Top of Records supplied
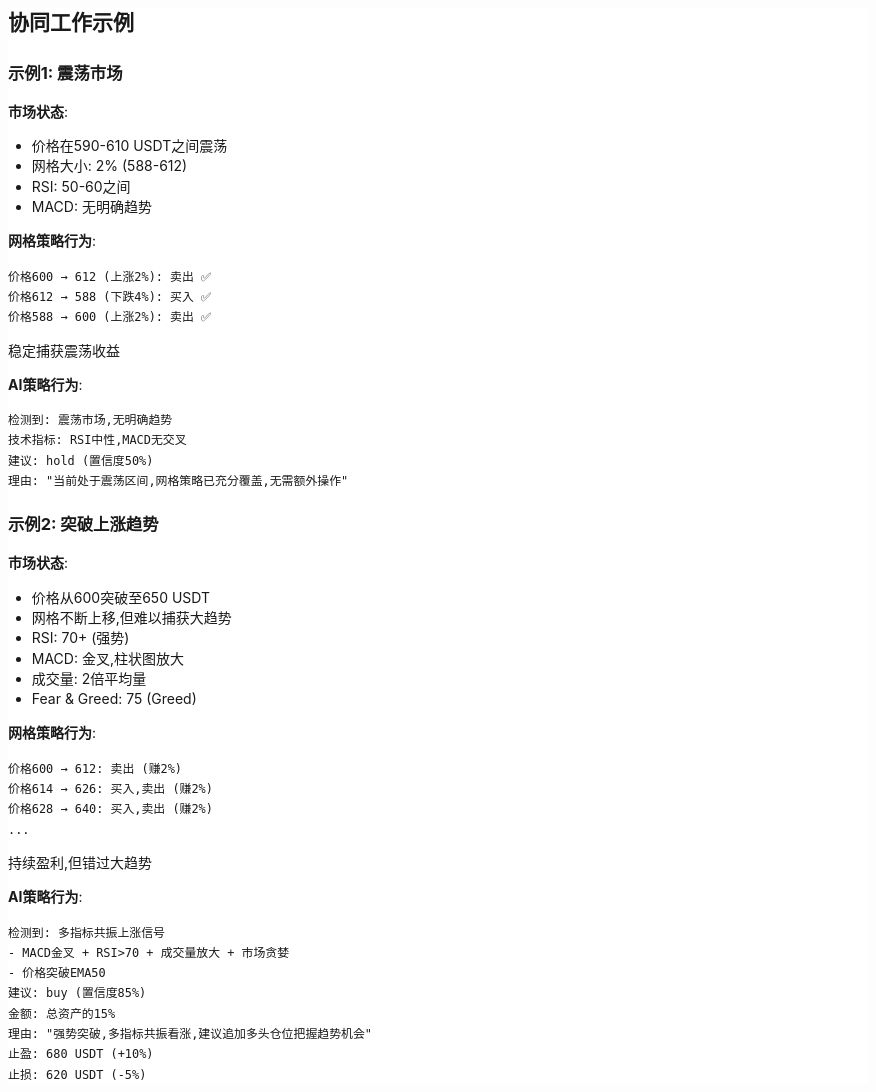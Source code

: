 ## 协同工作示例

### 示例1: 震荡市场

**市场状态**:
- 价格在590-610 USDT之间震荡
- 网格大小: 2% (588-612)
- RSI: 50-60之间
- MACD: 无明确趋势

**网格策略行为**:
```
价格600 → 612 (上涨2%): 卖出 ✅
价格612 → 588 (下跌4%): 买入 ✅
价格588 → 600 (上涨2%): 卖出 ✅
```
稳定捕获震荡收益

**AI策略行为**:
```
检测到: 震荡市场,无明确趋势
技术指标: RSI中性,MACD无交叉
建议: hold (置信度50%)
理由: "当前处于震荡区间,网格策略已充分覆盖,无需额外操作"
```

### 示例2: 突破上涨趋势

**市场状态**:
- 价格从600突破至650 USDT
- 网格不断上移,但难以捕获大趋势
- RSI: 70+ (强势)
- MACD: 金叉,柱状图放大
- 成交量: 2倍平均量
- Fear & Greed: 75 (Greed)

**网格策略行为**:
```
价格600 → 612: 卖出 (赚2%)
价格614 → 626: 买入,卖出 (赚2%)
价格628 → 640: 买入,卖出 (赚2%)
...
```
持续盈利,但错过大趋势

**AI策略行为**:
```
检测到: 多指标共振上涨信号
- MACD金叉 + RSI>70 + 成交量放大 + 市场贪婪
- 价格突破EMA50
建议: buy (置信度85%)
金额: 总资产的15%
理由: "强势突破,多指标共振看涨,建议追加多头仓位把握趋势机会"
止盈: 680 USDT (+10%)
止损: 620 USDT (-5%)
```
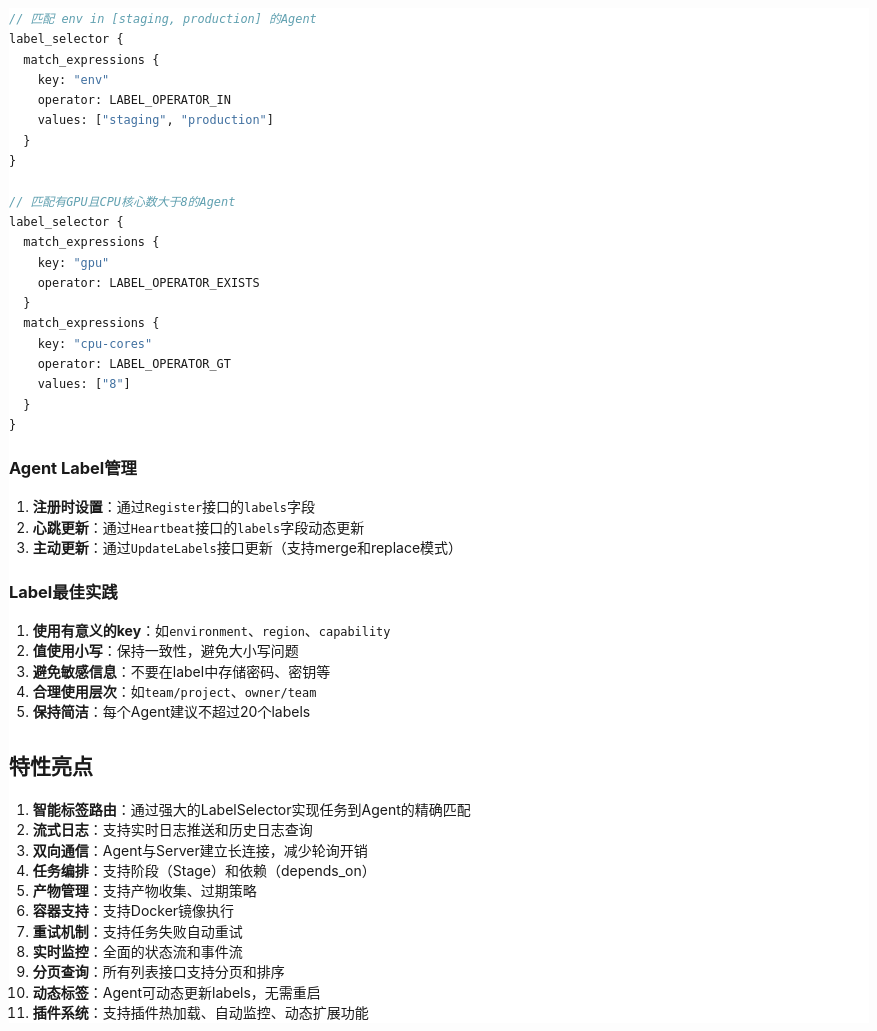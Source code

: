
 ```protobuf
// 匹配 env in [staging, production] 的Agent
label_selector {
  match_expressions {
    key: "env"
    operator: LABEL_OPERATOR_IN
    values: ["staging", "production"]
  }
}

// 匹配有GPU且CPU核心数大于8的Agent
label_selector {
  match_expressions {
    key: "gpu"
    operator: LABEL_OPERATOR_EXISTS
  }
  match_expressions {
    key: "cpu-cores"
    operator: LABEL_OPERATOR_GT
    values: ["8"]
  }
}
```

### Agent Label管理

1. **注册时设置**：通过`Register`接口的`labels`字段
2. **心跳更新**：通过`Heartbeat`接口的`labels`字段动态更新
3. **主动更新**：通过`UpdateLabels`接口更新（支持merge和replace模式）

### Label最佳实践

1. **使用有意义的key**：如`environment`、`region`、`capability`
2. **值使用小写**：保持一致性，避免大小写问题
3. **避免敏感信息**：不要在label中存储密码、密钥等
4. **合理使用层次**：如`team/project`、`owner/team`
5. **保持简洁**：每个Agent建议不超过20个labels

## 特性亮点

1. **智能标签路由**：通过强大的LabelSelector实现任务到Agent的精确匹配
2. **流式日志**：支持实时日志推送和历史日志查询
3. **双向通信**：Agent与Server建立长连接，减少轮询开销
4. **任务编排**：支持阶段（Stage）和依赖（depends_on）
5. **产物管理**：支持产物收集、过期策略
6. **容器支持**：支持Docker镜像执行
7. **重试机制**：支持任务失败自动重试
8. **实时监控**：全面的状态流和事件流
9. **分页查询**：所有列表接口支持分页和排序
10. **动态标签**：Agent可动态更新labels，无需重启
11. **插件系统**：支持插件热加载、自动监控、动态扩展功能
Bottom of Records supplied
▶ Work item
An exact copy of every line above is needed, without the images.

▶ Task output
Source code

: ## 协同工作示例

### 示例1: 震荡市场

**市场状态**:
- 价格在590-610 USDT之间震荡
- 网格大小: 2% (588-612)
- RSI: 50-60之间
- MACD: 无明确趋势

**网格策略行为**:
```
价格600 → 612 (上涨2%): 卖出 ✅
价格612 → 588 (下跌4%): 买入 ✅
价格588 → 600 (上涨2%): 卖出 ✅
```
稳定捕获震荡收益

**AI策略行为**:
```
检测到: 震荡市场,无明确趋势
技术指标: RSI中性,MACD无交叉
建议: hold (置信度50%)
理由: "当前处于震荡区间,网格策略已充分覆盖,无需额外操作"
```

### 示例2: 突破上涨趋势

**市场状态**:
- 价格从600突破至650 USDT
- 网格不断上移,但难以捕获大趋势
- RSI: 70+ (强势)
- MACD: 金叉,柱状图放大
- 成交量: 2倍平均量
- Fear & Greed: 75 (Greed)

**网格策略行为**:
```
价格600 → 612: 卖出 (赚2%)
价格614 → 626: 买入,卖出 (赚2%)
价格628 → 640: 买入,卖出 (赚2%)
...
```
持续盈利,但错过大趋势

**AI策略行为**:
```
检测到: 多指标共振上涨信号
- MACD金叉 + RSI>70 + 成交量放大 + 市场贪婪
- 价格突破EMA50
建议: buy (置信度85%)
金额: 总资产的15%
理由: "强势突破,多指标共振看涨,建议追加多头仓位把握趋势机会"
止盈: 680 USDT (+10%)
止损: 620 USDT (-5%)
```
Source code

:
 ```protobuf
// 匹配 env in [staging, production] 的Agent
label_selector {
  match_expressions {
    key: "env"
    operator: LABEL_OPERATOR_IN
    values: ["staging", "production"]
  }
}

// 匹配有GPU且CPU核心数大于8的Agent
label_selector {
  match_expressions {
    key: "gpu"
    operator: LABEL_OPERATOR_EXISTS
  }
  match_expressions {
    key: "cpu-cores"
    operator: LABEL_OPERATOR_GT
    values: ["8"]
  }
}
```

### Agent Label管理

1. **注册时设置**：通过`Register`接口的`labels`字段
2. **心跳更新**：通过`Heartbeat`接口的`labels`字段动态更新
3. **主动更新**：通过`UpdateLabels`接口更新（支持merge和replace模式）

### Label最佳实践

1. **使用有意义的key**：如`environment`、`region`、`capability`
2. **值使用小写**：保持一致性，避免大小写问题
3. **避免敏感信息**：不要在label中存储密码、密钥等
4. **合理使用层次**：如`team/project`、`owner/team`
5. **保持简洁**：每个Agent建议不超过20个labels

## 特性亮点

1. **智能标签路由**：通过强大的LabelSelector实现任务到Agent的精确匹配
2. **流式日志**：支持实时日志推送和历史日志查询
3. **双向通信**：Agent与Server建立长连接，减少轮询开销
4. **任务编排**：支持阶段（Stage）和依赖（depends_on）
5. **产物管理**：支持产物收集、过期策略
6. **容器支持**：支持Docker镜像执行
7. **重试机制**：支持任务失败自动重试
8. **实时监控**：全面的状态流和事件流
9. **分页查询**：所有列表接口支持分页和排序
10. **动态标签**：Agent可动态更新labels，无需重启
11. **插件系统**：支持插件热加载、自动监控、动态扩展功能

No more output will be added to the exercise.